Lecture d'un commentaire (2945)


Lc 6,26

Commentaire: Malheureux vous qui riez aujourd’hui ! Il est clair que les trois premières malédictions s’adressent aux mêmes personnes. Jésus s’adresse à des pauvres qui sont l’immense majorité du peuple. Pauvres et exploités, à la limite entre subsistance et dépérissement. Dans le contexte de ce temps où la nourriture et les biens étaient en quantité strictement limitée, toute richesse apparaissait comme fondée sur quelque injustice ; on ne pouvait être riche qu’en privant les autres du strict nécessaire. Cependant cette troisième malédiction a un autre accent, elle vise la folie de ceux qui pensent avoir trouvé leur bonheur dans quelque paradis terrestre et se moquent volontiers, ou préfèrent ignorer aussi bien la fragilité de leur condition que les malheurs d’un grand nombre de leurs frères. Même si aujourd’hui l’on peut accumuler et gâcher quelques milliards sans prendre dans l’assiette des autres, il suffit d’avoir bien voulu s’informer pour savoir que les mêmes mécanismes économiques, et le même développement incontrôlé du progrès technique amènent pour certains une accumulation de richesses, pour les autres la marginalisation, la misère et le règne de la violence. Les peuples riches, sains, policés et écologiques ne sont pas plus près de l’Évangile que les lieux de misère. Les nantis, s’ils ont accepté de ne pas savoir, sont pris par un style de vie qui nécessairement les fait passer à côté de toutes les occasions, les heurts, les fragilités qui permettraient à Dieu de toucher leur cœur et d’entrer dans leur vie, et c’est pourquoi l’Église ne prospère que bien peu sur leurs terres.

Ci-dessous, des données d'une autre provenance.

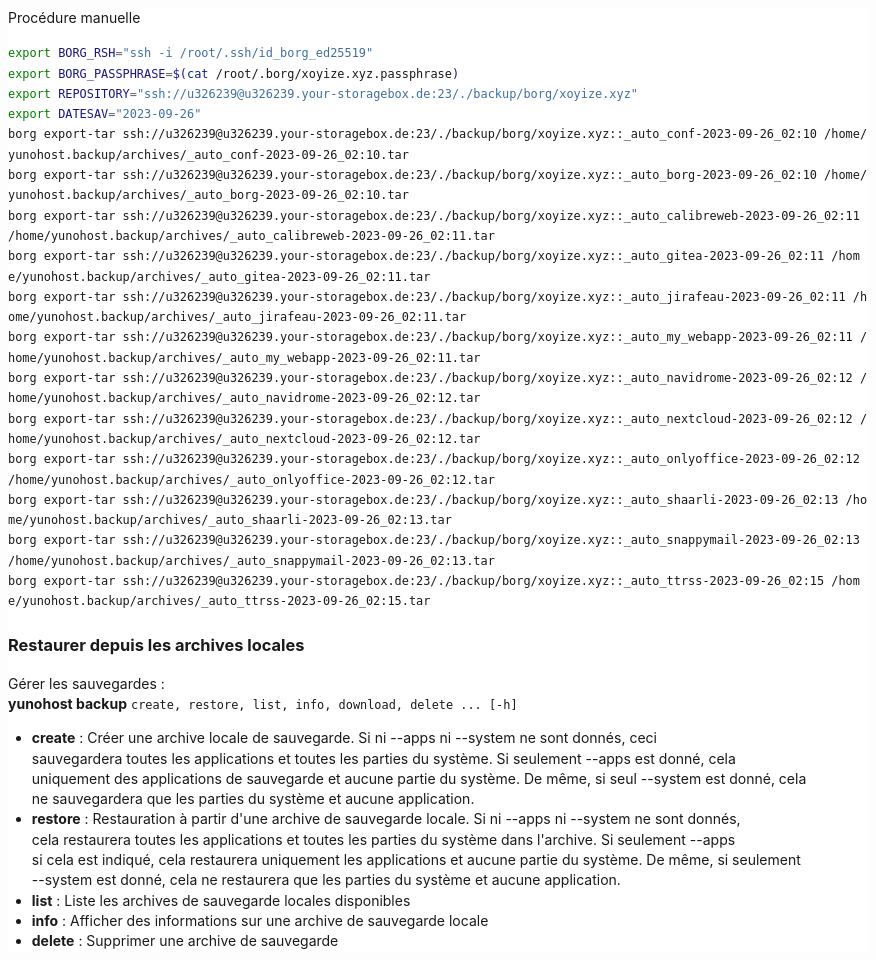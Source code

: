 Procédure manuelle

```bash
export BORG_RSH="ssh -i /root/.ssh/id_borg_ed25519"
export BORG_PASSPHRASE=$(cat /root/.borg/xoyize.xyz.passphrase)
export REPOSITORY="ssh://u326239@u326239.your-storagebox.de:23/./backup/borg/xoyize.xyz"
export DATESAV="2023-09-26"
borg export-tar ssh://u326239@u326239.your-storagebox.de:23/./backup/borg/xoyize.xyz::_auto_conf-2023-09-26_02:10 /home/yunohost.backup/archives/_auto_conf-2023-09-26_02:10.tar
borg export-tar ssh://u326239@u326239.your-storagebox.de:23/./backup/borg/xoyize.xyz::_auto_borg-2023-09-26_02:10 /home/yunohost.backup/archives/_auto_borg-2023-09-26_02:10.tar
borg export-tar ssh://u326239@u326239.your-storagebox.de:23/./backup/borg/xoyize.xyz::_auto_calibreweb-2023-09-26_02:11 /home/yunohost.backup/archives/_auto_calibreweb-2023-09-26_02:11.tar
borg export-tar ssh://u326239@u326239.your-storagebox.de:23/./backup/borg/xoyize.xyz::_auto_gitea-2023-09-26_02:11 /home/yunohost.backup/archives/_auto_gitea-2023-09-26_02:11.tar
borg export-tar ssh://u326239@u326239.your-storagebox.de:23/./backup/borg/xoyize.xyz::_auto_jirafeau-2023-09-26_02:11 /home/yunohost.backup/archives/_auto_jirafeau-2023-09-26_02:11.tar
borg export-tar ssh://u326239@u326239.your-storagebox.de:23/./backup/borg/xoyize.xyz::_auto_my_webapp-2023-09-26_02:11 /home/yunohost.backup/archives/_auto_my_webapp-2023-09-26_02:11.tar
borg export-tar ssh://u326239@u326239.your-storagebox.de:23/./backup/borg/xoyize.xyz::_auto_navidrome-2023-09-26_02:12 /home/yunohost.backup/archives/_auto_navidrome-2023-09-26_02:12.tar
borg export-tar ssh://u326239@u326239.your-storagebox.de:23/./backup/borg/xoyize.xyz::_auto_nextcloud-2023-09-26_02:12 /home/yunohost.backup/archives/_auto_nextcloud-2023-09-26_02:12.tar
borg export-tar ssh://u326239@u326239.your-storagebox.de:23/./backup/borg/xoyize.xyz::_auto_onlyoffice-2023-09-26_02:12 /home/yunohost.backup/archives/_auto_onlyoffice-2023-09-26_02:12.tar
borg export-tar ssh://u326239@u326239.your-storagebox.de:23/./backup/borg/xoyize.xyz::_auto_shaarli-2023-09-26_02:13 /home/yunohost.backup/archives/_auto_shaarli-2023-09-26_02:13.tar
borg export-tar ssh://u326239@u326239.your-storagebox.de:23/./backup/borg/xoyize.xyz::_auto_snappymail-2023-09-26_02:13 /home/yunohost.backup/archives/_auto_snappymail-2023-09-26_02:13.tar
borg export-tar ssh://u326239@u326239.your-storagebox.de:23/./backup/borg/xoyize.xyz::_auto_ttrss-2023-09-26_02:15 /home/yunohost.backup/archives/_auto_ttrss-2023-09-26_02:15.tar
```

### Restaurer depuis les archives locales

Gérer les sauvegardes :  
**yunohost backup** `create, restore, list, info, download, delete ... [-h]`  

* **create** : Créer une archive locale de sauvegarde. Si ni --apps ni --system ne sont donnés, ceci  
sauvegardera toutes les applications et toutes les parties du système. Si seulement --apps est donné, cela  
uniquement des applications de sauvegarde et aucune partie du système. De même, si seul --system est donné, cela  
ne sauvegardera que les parties du système et aucune application.  
* **restore** : Restauration à partir d'une archive de sauvegarde locale. Si ni --apps ni --system ne sont donnés,  
cela restaurera toutes les applications et toutes les parties du système dans l'archive. Si seulement --apps  
si cela est indiqué, cela restaurera uniquement les applications et aucune partie du système. De même, si seulement  
--system est donné, cela ne restaurera que les parties du système et aucune application.  
* **list** : Liste les archives de sauvegarde locales disponibles
* **info** : Afficher des informations sur une archive de sauvegarde locale
* **delete** : Supprimer une archive de sauvegarde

Inutile de préciser si la menace lancée contre eux est pour demain ou pour l’autre vie ; d’une part, Dieu a prévu que l’ordre du monde et les coups de la fortune amènent des retours de flamme et la tragédie imprévue est toujours à la porte ; mais plus encore, la vie satisfaite, heureuse selon les critères communs, n’est qu’un désastre à l’aune de l’éternité. Pour qui a mordu à l’Évangile, il est impossible aujourd’hui de supporter l’immense majorité des publicités de l’affiche ou de la télé, car toutes proclament également : heureux ceux qui jouissent de tel ou tel plaisir, de tel ou tel gadget ; heureux plus encore si ce qu’ils ont acheté est devenu pour le couple le centre de son bonheur.